Case ID: kan_128/html/0003-01.html
Source: Caselaw Access Project
Author: {"author": "Burch, J.:", "license": "Public Domain", "url": "https://static.case.law/"}
Date Created: 2024-08-24T03:29:51.129683

No. 27,713.
    Ione Ebaugh, Appellant, v. Lee Miller, Appellee.
    
    (275 Pac. 1090.)
    Opinion denying a rehearing filed April 6, 1929.
    (For original opinion of affirmance see 127 Kan. 464.)
    
      W. H. Carpenter, W. R. Carpenter, both of Marion, and Edwin Anderson, of McPherson, for the appellant.
    
      James Galle, P. J. Galle, both of McPherson, F. L. Martin and James N. Farley, both of Hutchinson, for the appellee.
   The opinion of the court was delivered by

Burch, J.:

In a petition for rehearing plaintiff contends defendant forfeited his privilege because he exaggerated the reports he had received when he communicated them to Clarence Ebaugh and Charles S. McGiffert. The petition goes so far as to say it is “absolutely shown” that defendant embellished and exaggerated the reports. There is no basis in the record for this assertion.

It will be recalled the janitor of the school building reported what he said he saw. In response to inquiry, defendant made statements to McGiffert and Clarence Ebaugh concerning what the janitor said. On the witness stand McGiffert and Clarence Ebaugh made statements concerning what defendant said. The following is what defendant said the janitor reported to him:

“He said that when he first became suspicious he went down in the sewing room one night to close the windows, and he said as he opened the door the preacher jumped back and grabbed his hat and said, ‘Well, I guess that is all,’ and M'iss Ebaugh said, ‘Well, that is all but one thing, and I will attend to that.’ He said he went in and closed the window, and the preacher went out ahead of him, and he said he went up town. . . . He said the longer he studied over it the .more suspicious he became. He said he stayed up town about half an hour, and he went back to the school building and went into the sewing room, and they weren’t there, and he went from the sewing room over into the cooking room, and he said they were in there, and he thought he had his arm around her, . . .”

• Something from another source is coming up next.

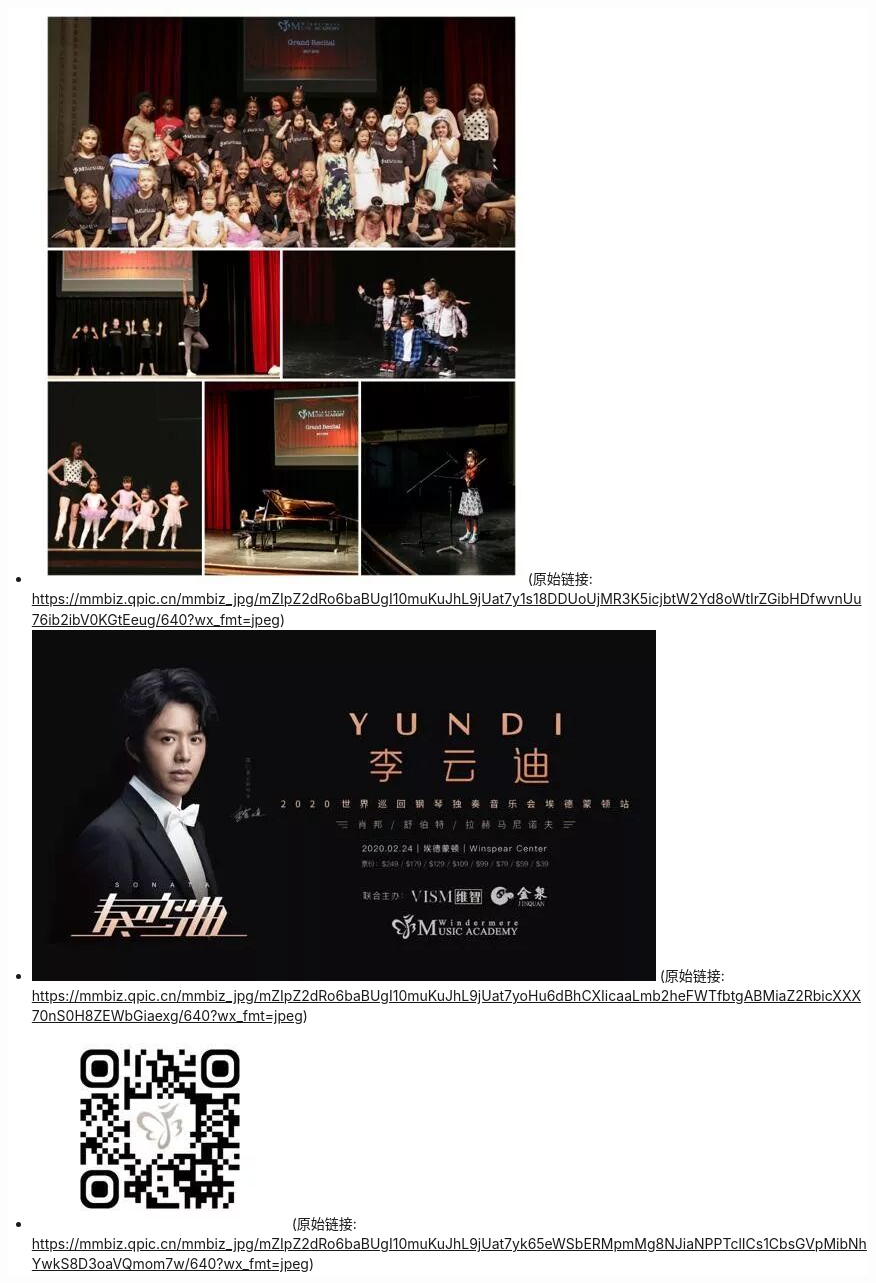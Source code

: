 - ![](./images/image_9.jpg) (原始链接: https://mmbiz.qpic.cn/mmbiz_jpg/mZIpZ2dRo6baBUgI10muKuJhL9jUat7y1s18DDUoUjMR3K5icjbtW2Yd8oWtIrZGibHDfwvnUu76ib2ibV0KGtEeug/640?wx_fmt=jpeg)
- ![](./images/image_10.jpg) (原始链接: https://mmbiz.qpic.cn/mmbiz_jpg/mZIpZ2dRo6baBUgI10muKuJhL9jUat7yoHu6dBhCXIicaaLmb2heFWTfbtgABMiaZ2RbicXXX70nS0H8ZEWbGiaexg/640?wx_fmt=jpeg)
- ![](./images/image_11.jpg) (原始链接: https://mmbiz.qpic.cn/mmbiz_jpg/mZIpZ2dRo6baBUgI10muKuJhL9jUat7yk65eWSbERMpmMg8NJiaNPPTclICs1CbsGVpMibNhYwkS8D3oaVQmom7w/640?wx_fmt=jpeg)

McGiffert said defendant told him plaintiff and the preacher “were caught in the basement with the door locked one night.”

Whether the word "caught” was appropriately descriptive may be a matter of opinion, but it does not seem to the court to be much of an exaggeration. The description “with the door locked” appeared for the first time, in all the talk about the preacher and plaintiff, in McGiffert’s testimony. Defendant testified, however, that he did not tell McGiffert they were caught in the basement with the door locked. Defendant testified he told McGiffert what the janitor said.

Clarence Ebaugh testified defendant told him “they were caught in the high-school building. She was sitting on his lap, hugging and kissing him.” We get the janitor's report of this incident from what J. C. Johnson testified defendant told him — apparently a letter-perfect account, since plaintiff does not question it in the petition for rehearing:

“Miller then told me that Reverend Pennington had been visiting her in her room after school hours, and staying until after dark; that the janitor had made a peep hole in the ceiling so that he could watch them at the desk, and the janitor saw Reverend Pennington and Miss Ebaugh sitting at her desk and Reverend Pennington had his hand on her thigh, close to her body, while she was combing her fingers through his hair; she then put her arm around his neck and drew his head over to her shoulder and kissed him.”

There is room for difference of opinion as to whether Clarence Ebaugh’s account discloses carnality embellished and exaggerated beyond Johnson’s account, but defendant testified he did not tell Clarence Ebaugh his sister was sitting on the preacher’s lap, hugging and kissing him. Defendant testified he told Clarence Ebaugh what the janitor said.

The result of the foregoing is, it was a question of fact whether defendant gave his interlocutors a hyperbolical account of what had been, told to him. If he did, he did not act in good faith in the matter, and he may have been actuated by malice. The court instructed the jury that defendant’s statements were only qualifiedly privileged; that is, they were privileged provided they were made in good faith and with no malicious intent or purpose. With the general verdict in defendant’s favor, the jury returned special findings of fact that defendant bore no malice toward plaintiff, and did not act in bad faith.

The petition for rehearing chides the court for not referring to this subject in the original opinion. The court preferred not to print the evidence which has been set out above, and supposed reference to the findings that defendant acted in good faith and without malice would be sufficient. Since plaintiff insists on a discussion of the subject the court has no choice in the matter.

There is nothing else of importance in the petition for rehearing, and it is denied.